What is required: Although the data below holds other lines too, output only those from the line with "As limitações do" up to and including the line with "Os trabalhos futuros", exactly as they appear.

= Beginning of Section =

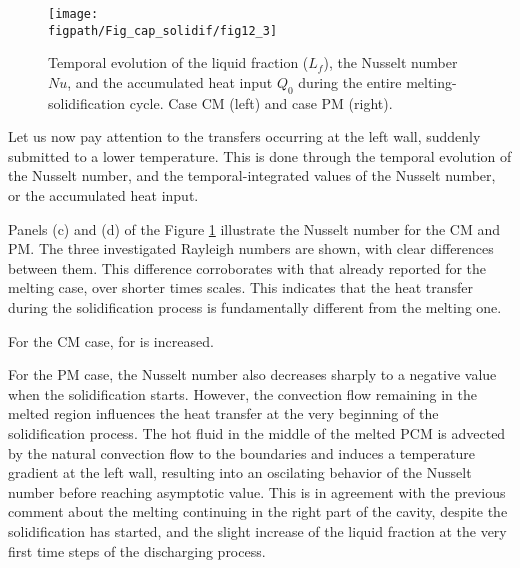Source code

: \begin{figure}[!h]
\begin{center}
\begin{minipage}[t]{0.7\textwidth}
	\texttt{[image: \\figpath/Fig\_cap\_solidif/fig12\_3]}
\end{minipage}
\end{center}
\caption{Temporal evolution of the  liquid fraction ($L_f$), the Nusselt number $N\!u$, and the accumulated heat input $Q_0$ during the entire melting-solidification cycle. Case CM  (left) and  case PM  (right).}\label{fig:Lf_full_1D_profil}
\end{figure}

Let us now pay attention to the transfers occurring at the left wall, suddenly submitted to a lower temperature. This is done through the temporal evolution of the Nusselt number,  and the temporal-integrated values of the Nusselt number, or the accumulated heat input.     

Panels (c) and (d) of the Figure \ref{fig:Lf_full_1D_profil} illustrate the Nusselt number for the CM and PM.  
The three investigated Rayleigh numbers are shown, with clear differences between them. This difference corroborates with that already reported for the melting case, over shorter times scales.   This indicates that the heat transfer during the solidification process is fundamentally different from the melting one.

For the CM case, for   is increased.

For the PM case, the Nusselt number also decreases sharply to a negative value when the solidification starts.
However, the convection flow remaining in the melted region influences the heat transfer at the very beginning of the solidification process.
The hot fluid in the middle of the melted PCM is advected by the natural convection flow to the boundaries and induces a temperature gradient at the left wall, resulting into an oscilating behavior of the Nusselt number before reaching asymptotic value.
This is in agreement with the previous comment about the melting continuing in the right part of the cavity, despite the solidification has started, and the slight increase of the liquid fraction at the very first time steps of the discharging process.


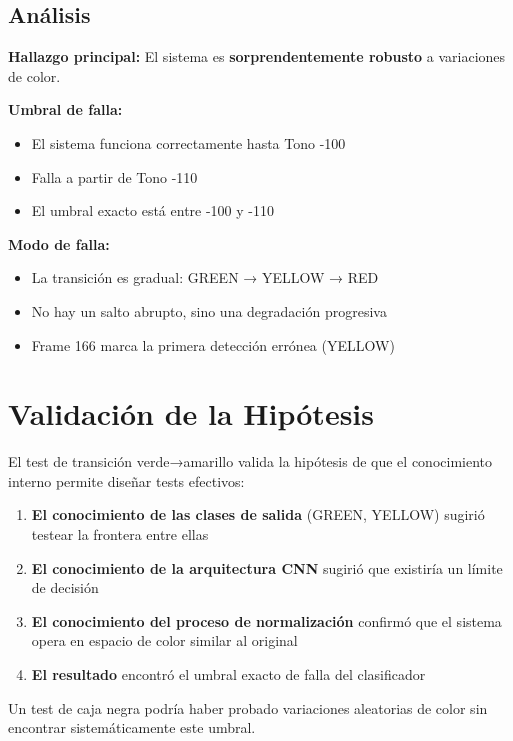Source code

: \subsection{Análisis}

\textbf{Hallazgo principal:} El sistema es \textbf{sorprendentemente robusto} a variaciones de color.

\textbf{Umbral de falla:}
\begin{itemize}
    \item El sistema funciona correctamente hasta Tono -100
    \item Falla a partir de Tono -110
    \item El umbral exacto está entre -100 y -110
\end{itemize}

\textbf{Modo de falla:}
\begin{itemize}
    \item La transición es gradual: GREEN → YELLOW → RED
    \item No hay un salto abrupto, sino una degradación progresiva
    \item Frame 166 marca la primera detección errónea (YELLOW)
\end{itemize}

\section{Validación de la Hipótesis}

El test de transición verde→amarillo valida la hipótesis de que el conocimiento interno permite diseñar tests efectivos:

\begin{enumerate}
    \item \textbf{El conocimiento de las clases de salida} (GREEN, YELLOW) sugirió testear la frontera entre ellas

    \item \textbf{El conocimiento de la arquitectura CNN} sugirió que existiría un límite de decisión

    \item \textbf{El conocimiento del proceso de normalización} confirmó que el sistema opera en espacio de color similar al original

    \item \textbf{El resultado} encontró el umbral exacto de falla del clasificador
\end{enumerate}

Un test de caja negra podría haber probado variaciones aleatorias de color sin encontrar sistemáticamente este umbral.


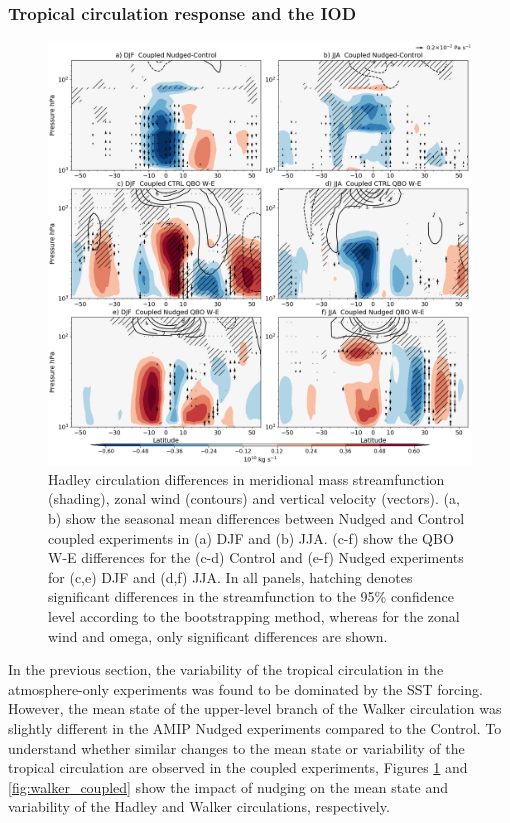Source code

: \subsubsection{Tropical circulation response and the IOD}

\begin{figure}[t!]
\centering
 \includegraphics[width=\linewidth]{figures/suite_coupledhadley.png}
\caption[Hadley circulation in coupled nudged experiments.]{Hadley circulation differences in meridional mass streamfunction (shading), zonal wind (contours) and vertical velocity (vectors). (a, b) show the seasonal mean differences between Nudged and Control coupled experiments in (a) DJF and (b) JJA. (c-f) show the QBO W-E differences for the (c-d) Control and (e-f) Nudged experiments for (c,e) DJF and (d,f) JJA. In all panels, hatching denotes significant differences in the streamfunction to the 95\% confidence level according to the bootstrapping method, whereas for the zonal wind and omega, only significant differences are shown.}
\label{fig:hadley_coupled}
\end{figure}

In the previous section, the variability of the tropical circulation in the atmosphere-only experiments was found to be dominated by the SST forcing. However, the mean state of the upper-level branch of the Walker circulation was slightly different in the AMIP Nudged experiments compared to the Control. 
To understand whether similar changes to the mean state or variability of the tropical circulation are observed in the coupled experiments, Figures \ref{fig:hadley_coupled} and \ref{fig:walker_coupled} show the impact of nudging on the mean state and variability of the Hadley and Walker circulations, respectively.

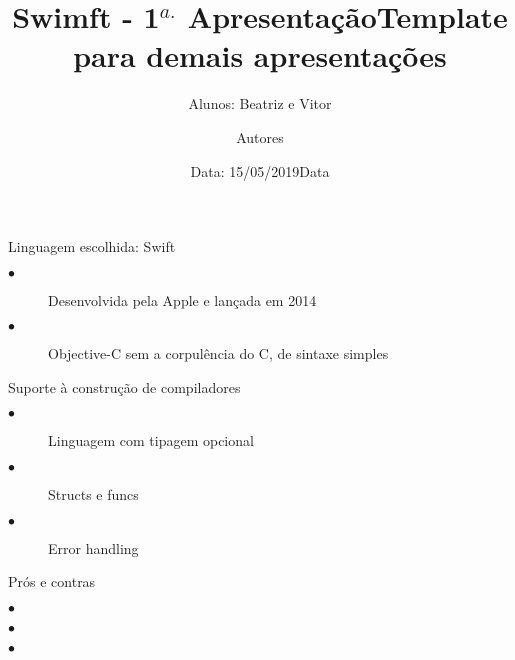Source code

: \documentclass{beamer}
\title[Compiladores 2017.2]{Swimft - 1$^{a.}$ Apresentação}
\author[Abrev.]{Alunos: Beatriz e Vitor}
\institute[UFF]{Universidade Federal Fluminense}
\date{Data: 15/05/2019}
\begin{document}

\begin{frame}[plain]

\titlepage

\end{frame}


\begin{frame}{Linguagem escolhida: Swift}
\begin{description}
  \item[$\bullet$] Desenvolvida pela Apple e lançada em 2014
  \item[$\bullet$] Objective-C sem a corpulência do C, de sintaxe simples
\end{description}
\end{frame}


\begin{frame}{Suporte à construção de compiladores}
\begin{description}
  \item[$\bullet$] Linguagem com tipagem opcional
  \item[$\bullet$] Structs e funcs
  \item[$\bullet$] Error handling
\end{description}
\end{frame}


\begin{frame}{Prós e contras}
  \item[$\bullet$] 
  \item[$\bullet$] 
  \item[$\bullet$]
\end{frame}


\title[Compiladores 2017.2]{Template para demais apresentações}
\author[Abrev.]{Autores} 


\date{Data} 
\end{document}
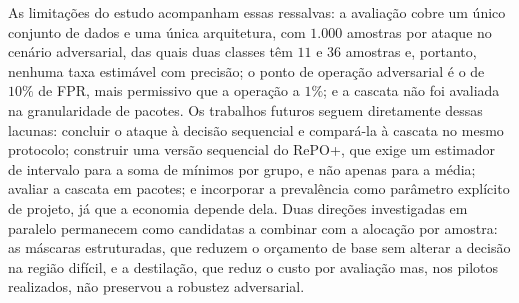 \documentclass[conference]{IEEEtran}
\begin{document}
As limitações do estudo acompanham essas ressalvas: a avaliação cobre um único conjunto de dados e uma única arquitetura, com $1.000$ amostras por ataque no cenário adversarial, das quais duas classes têm $11$ e $36$ amostras e, portanto, nenhuma taxa estimável com precisão; o ponto de operação adversarial é o de $10\%$ de FPR, mais permissivo que a operação a $1\%$; e a cascata não foi avaliada na granularidade de pacotes.
Os trabalhos futuros seguem diretamente dessas lacunas: concluir o ataque à decisão sequencial e compará-la à cascata no mesmo protocolo; construir uma versão sequencial do RePO+, que exige um estimador de intervalo para a soma de mínimos por grupo, e não apenas para a média; avaliar a cascata em pacotes; e incorporar a prevalência como parâmetro explícito de projeto, já que a economia depende dela.
Duas direções investigadas em paralelo permanecem como candidatas a combinar com a alocação por amostra: as máscaras estruturadas, que reduzem o orçamento de base sem alterar a decisão na região difícil, e a destilação, que reduz o custo por avaliação mas, nos pilotos realizados, não preservou a robustez adversarial.
\end{document}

= End of Section =

Task result:
As limitações do estudo acompanham essas ressalvas: a avaliação cobre um único conjunto de dados e uma única arquitetura, com $1.000$ amostras por ataque no cenário adversarial, das quais duas classes têm $11$ e $36$ amostras e, portanto, nenhuma taxa estimável com precisão; o ponto de operação adversarial é o de $10\%$ de FPR, mais permissivo que a operação a $1\%$; e a cascata não foi avaliada na granularidade de pacotes.
Os trabalhos futuros seguem diretamente dessas lacunas: concluir o ataque à decisão sequencial e compará-la à cascata no mesmo protocolo; construir uma versão sequencial do RePO+, que exige um estimador de intervalo para a soma de mínimos por grupo, e não apenas para a média; avaliar a cascata em pacotes; e incorporar a prevalência como parâmetro explícito de projeto, já que a economia depende dela.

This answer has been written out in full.